• Your instructions
Repeat, exactly as written, the line containing "## Fun follow ups" and each line after it through the end of the data.
(The input Opens)
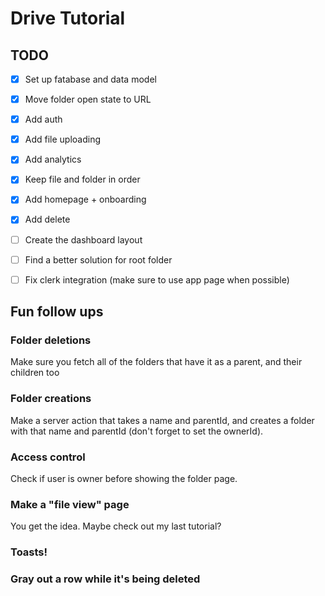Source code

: # Drive Tutorial

## TODO

- [x] Set up fatabase and data model
- [x] Move folder open state to URL
- [x] Add auth
- [x] Add file uploading
- [x] Add analytics
- [x] Keep file and folder in order
- [x] Add homepage + onboarding
- [x] Add delete
- [ ] Create the dashboard layout
- [ ] Find a better solution for root folder
- [ ] Fix clerk integration (make sure to use app page when possible)


## Fun follow ups

### Folder deletions

Make sure you fetch all of the folders that have it as a parent, and their children too

### Folder creations

Make a server action that takes a name and parentId, and creates a folder with that name and parentId (don't forget to set the ownerId).

### Access control

Check if user is owner before showing the folder page.

### Make a "file view" page

You get the idea. Maybe check out my last tutorial?

### Toasts!

### Gray out a row while it's being deleted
(The input Closes)
• Response
## Fun follow ups

### Folder deletions

Make sure you fetch all of the folders that have it as a parent, and their children too

### Folder creations

Make a server action that takes a name and parentId, and creates a folder with that name and parentId (don't forget to set the ownerId).

### Access control

Check if user is owner before showing the folder page.

### Make a "file view" page

You get the idea. Maybe check out my last tutorial?

### Toasts!

### Gray out a row while it's being deleted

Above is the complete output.